Personally leading his 750-strong army, Shaka placed his best 300 warriors in the center as the army’s head, with a regiment behind as the loins and half of another regiment on each flank as the horns. The Zulu center advanced to within 60 yards of the foe, then charged. The surprised Butelezis did not even have time to throw their spears before the Zulus were among them, stabbing with the fatal ‘left hook’ method. The Butelezi army panicked and fled, but the Zulus, their iklwas delivering deadly blows, stayed on their heels. The encircling horns, meanwhile, had closed in on the women spectators also, and soon even the last screaming woman had been dispatched. The Zulus had suffered only a few casualties. Those wounded beyond help were put out of their misery with a single, merciful spear thrust. Shaka then sent his warriors throughout the land to gather all the women, children and cattle, slay all the useless people and burn every hut. With that campaign, Shaka introduced a new type of warfare to southern Africa-one of total annihilation.

Early in 1818, Chief Zwide killed the husband of Dingiswayo’s sister, and the incensed king quickly marched his army toward the land of the Ndwandwes, ordering Shaka to do likewise. The king reached the enemy kraal and, while waiting for Shaka, let himself be tricked into captivity. When Chief Zwide cut off his head, the leaderless Mthethwa army fled. The onrushing Shaka and his now hopelessly outnumbered army avoided falling into a trap only through a warning from a friendly chief. The entire Izi-cwe regiment now flocked to Shaka’s standard, as did many individual Mthethwas, bring his total fighting force close to 5,000.

After eliminating other tribes and forming additional alliances, Chief Zwide decided to remove the Zulu threat. He placed one of his sons, Nomahlanjana, in command of 10,000 warriors and sent them marching on the Zulu capital. The Ndwandwe army reached the northernmost border of Zululand, the White Umfolozi River, in early April 1818.

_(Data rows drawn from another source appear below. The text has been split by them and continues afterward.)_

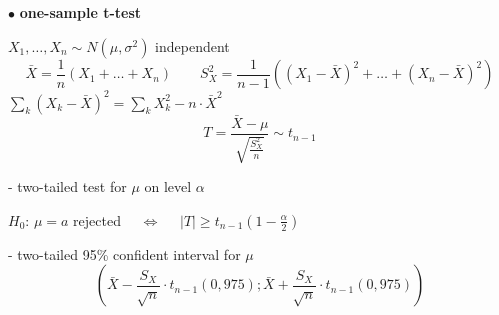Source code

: \documentclass[twoside]{book}
\begin{document}
\pagestyle{empty}

\def\dr #1{\par\noindent $\bullet$ {\bf #1}}



\dr{one-sample t-test}
\vspace*{2mm}
\par $X_{1},\dots,X_{n}\sim N(\mu,\sigma^2)$ independent
$$\bar{X}=\frac1{n}\left(X_1 + \dots + X_{n}\right) \qquad S_{X}^2=\frac1{n-1}\left((X_1-\bar{X})^2 + \dots + (X_{n}-\bar{X})^2\right)$$
$\sum_{k}(X_{k}-\bar{X})^2=   \sum_{k}X_{k}^2- n\cdot \bar{X}^2    $
$$ \qquad T=\frac{\bar{X}-\mu}{\sqrt{\frac{S_{X}^2}{n}}}\sim t_{n-1}\qquad     $$
\par\noindent - two-tailed test for $\mu$ on level $\alpha$
\vspace*{3mm}
\par $H_0$:  $\mu=a$ rejected $\quad\Longleftrightarrow\quad$
     $|T|\geq t_{n-1}(1-\frac{\alpha}2)$
\vspace*{5mm}
\par\noindent - two-tailed 95\% confident interval for $\mu$
  $$\left(\bar{X}-\frac{S_{X}}{\sqrt{n}}\cdot t_{n-1}(0,975);\bar{X}+\frac{S_{X}}{\sqrt{n}}\cdot t_{n-1}(0,975) \right)$$
\end{document}
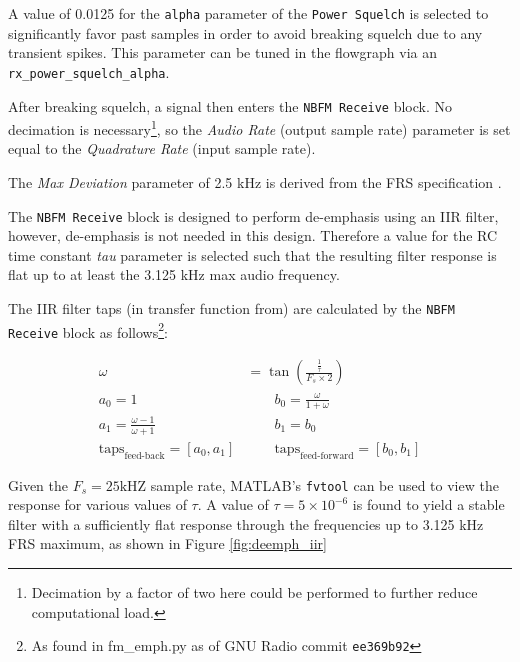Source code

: A value of 0.0125 for the \texttt{alpha} parameter of the \texttt{Power Squelch} is
selected to significantly favor past samples in order to avoid breaking squelch
due to any transient spikes. This parameter can be tuned in the flowgraph via
an \texttt{rx\_power\_squelch\_alpha}.

After breaking squelch, a signal then enters the \texttt{NBFM Receive} block.
No decimation is necessary\footnote{Decimation by a factor of two here
could be performed to further reduce computational load.}, so the \textit{Audio
Rate} (output sample rate) parameter is set equal to the \textit{Quadrature
Rate} (input sample rate).

The \textit{Max Deviation} parameter of 2.5 kHz is derived from the \ac{FRS}
specification \cite{FCC_PART_95B}.

The \texttt{NBFM Receive} block is designed to perform de-emphasis using an
\ac{IIR} filter, however, de-emphasis is not needed in this design. Therefore
a value for the RC time constant \textit{tau} parameter is selected such that
the resulting filter response is flat up to at least the 3.125 kHz max audio
frequency.

The IIR filter taps (in transfer function from) are calculated by the
\texttt{NBFM Receive} block as follows\footnote{As found in fm\_emph.py as of
GNU Radio commit \texttt{ee369b92}}:

\begin{align*}
  \omega &= \tan\left(\frac{\frac{1}{\tau}}{F_s \times 2}\right) \\
  a_0 = 1                             & \qquad  b_0 = \frac{\omega}{1 + \omega}   \\
  a_1 = \frac{\omega - 1}{\omega + 1} & \qquad b_1 = b_0 \\
  \text{taps}_{\text{feed-back}}    = [a_0, a_1] & \qquad
  \text{taps}_{\text{feed-forward}} = [b_0, b_1]
\end{align*}

Given the $F_s = 25 \text{kHZ}$ sample rate, MATLAB's \texttt{fvtool} can be
used to view the response for various values of $\tau$. A value of $\tau
= 5 \times 10^{-6}$ is found to yield a stable filter with a sufficiently flat
response through the frequencies up to 3.125 kHz \ac{FRS} maximum, as shown in
Figure \ref{fig:deemph_iir}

To contest that invasion, Shaka had less than 4,000 warriors, because a sizable bodyguard had to be detached to guard the women, children and cattle evacuated southward into the forest. He had placed Zulu warriors at the few fords where the rain-swollen river could be crossed, and his main force on the top of Qokli Hill, just south of the river. Shaka positioned his regiments in a complete circle, five lines deep. He concealed his reserve on the central plateau, where ample supplies of water, food and firewood had been stored. No water existed for some distance from Qokli Hill. He made his stand on the hill because there were no natural obstacles on the plain on which to anchor his flanks. As a last resort, he planned to form his warriors into a solid phalanx and burst through the encircling enemy to seek refuge in the forest to the south. Basically, the Zulu commander had adopted a circular version of the famous British hollow square tactics that Arthur Wellesley, Duke of Wellington, had used to defeat Napoleon at Waterloo on June 18, 1815. Shaka planned to fight defensively only until the Ndwandwes made a mistake, then launch his counterattack.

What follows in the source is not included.